Flipper Cloud

Flipper Cloud

Organizations

Organizations allow you to group projects for permissions and billing purposes. You can belong to one or more organizations. Each organization can have as many projects and members as necessary. Organization members are automatically granted access to all projects owned by the organization.

Projects

Projects allow you to manage many different applications and services under one organization. Each project has its own environments and features. All members of the owning organization are automatically granted access to the project. Additionally, you can grant access for people directly to one or more projects.

Environments

Environments allow you to model your development lifecycle and vary feature enablement depending on where the code is executed (e.g. from local development to staging to production).

Production and personal environments (one for each organization member and project collaborator) are automatically created for each project, but you are free to add any others as needed (e.g. staging, etc.).

All feature enablements are scoped to environment, but by default mirror production. This means that if a feature is enabled in production, it is enabled in all environments, unless that environment has explicitly overridden it (e.g. disabled in production, but enabled in local development for engineers).

API Tokens

Each environment can have one or more API tokens as well, allowing for rotation without impacting currently in use tokens. You can generate a new token, update your application configuration to the new token, and archive the old token to rotate the token.

The only purpose of the API is to keep your application in sync with changes in Flipper Cloud. You can poll the API to stay in sync or, even better, use webhooks for faster updates (than polling) and more isolation from Flipper Cloud.

Webhooks

Webhooks keep your application in sync with Cloud without polling. Each environment can have multiple webhooks. Anytime something changes for that environment, we'll send a webhook request to your app to tell it to sync with Cloud.

We recommend this route for production. But you can also use it for staging or other environments that are exposed to the internet. Using webhooks keeps your features in sync without polling Flipper Cloud, which means all feature check reads are local to your application and blazing fast.

Audit history

One of the handiest upgrades from open source Flipper is Flipper Cloud's audit history. We keep track of who changed a feature, when they changed it and what changes were made.

We even go one step farther and allow you to view or rollback to any point in time. Accidentally enable a feature that was previously conditionally enabled for 3 actors and 2 groups? No problem. Just rollback to where things were good and get back to work.

Open Source Flipper Migration to Flipper Cloud

If you are already using the open source version of Flipper, migrating to Cloud is easy without any code changes. You can use the UI, the flipper gem, or the flipper-cloud gem to migrate all your feature data in a few minutes.

Via the Flipper UI

The easiest way to migrate to Cloud is via the Flipper UI.

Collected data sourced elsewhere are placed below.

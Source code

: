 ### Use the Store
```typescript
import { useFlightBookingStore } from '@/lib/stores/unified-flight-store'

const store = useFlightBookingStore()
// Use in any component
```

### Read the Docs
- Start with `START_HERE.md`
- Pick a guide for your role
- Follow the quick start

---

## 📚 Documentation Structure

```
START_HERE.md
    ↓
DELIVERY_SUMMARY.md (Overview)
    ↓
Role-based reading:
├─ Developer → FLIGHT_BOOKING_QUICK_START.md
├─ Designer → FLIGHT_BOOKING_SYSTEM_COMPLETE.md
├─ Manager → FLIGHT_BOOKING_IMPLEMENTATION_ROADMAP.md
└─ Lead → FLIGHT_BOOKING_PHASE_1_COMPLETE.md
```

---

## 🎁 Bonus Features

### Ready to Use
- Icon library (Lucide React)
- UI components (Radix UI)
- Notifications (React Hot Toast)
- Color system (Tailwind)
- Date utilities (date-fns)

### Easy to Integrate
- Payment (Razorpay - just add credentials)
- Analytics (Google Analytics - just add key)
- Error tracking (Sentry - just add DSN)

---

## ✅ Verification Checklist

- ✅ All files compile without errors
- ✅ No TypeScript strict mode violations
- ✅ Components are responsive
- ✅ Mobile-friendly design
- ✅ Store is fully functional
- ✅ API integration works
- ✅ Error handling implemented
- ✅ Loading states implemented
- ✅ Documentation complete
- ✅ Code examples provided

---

Since version 0.27, the Flipper UI supports exporting your feature data to a JSON file. Go to Settings and then click Download.

Import and Export

Once you have the exported file, go to Import / Export for the Flipper Cloud environment you'd like to import into. From there, you can upload the file and import your features.

Via the flipper gem

If you don't have the Flipper UI installed, you can use the flipper gem to export your features to a JSON file.

File.write("flipper.json", Flipper.export.contents)

Once you've exported the file, you can go to Import / Export for the Flipper Cloud environment you'd like to import into. From there, you can upload the file and import your features.

Via the flipper-cloud gem

In addition to importing and exporting file backups, Flipper supports syncing between adapters. This avoids the need for exporting and importing a file.

First, add the gem to your application:

gem "flipper-cloud"

Then, from a console or script, you can import your current adapter into Flipper Cloud:

# create an instance of flipper with whatever adapter you are using,
# could be active record, redis, etc.
current_flipper = Flipper.new(Flipper::Adapters::Memory.new)

# makes cloud identical to memory flipper
# note: this will wipe out whatever is in cloud
Flipper::Cloud.new(token: "<your-token-here>").import(current_flipper)

Warning: do not configure the FLIPPER_CLOUD_TOKEN environment variable in your application prior to running the import. This will cause your application to use the Flipper Cloud adapter which will sync your current adapter with whatever is currently in Cloud (and could result in data loss).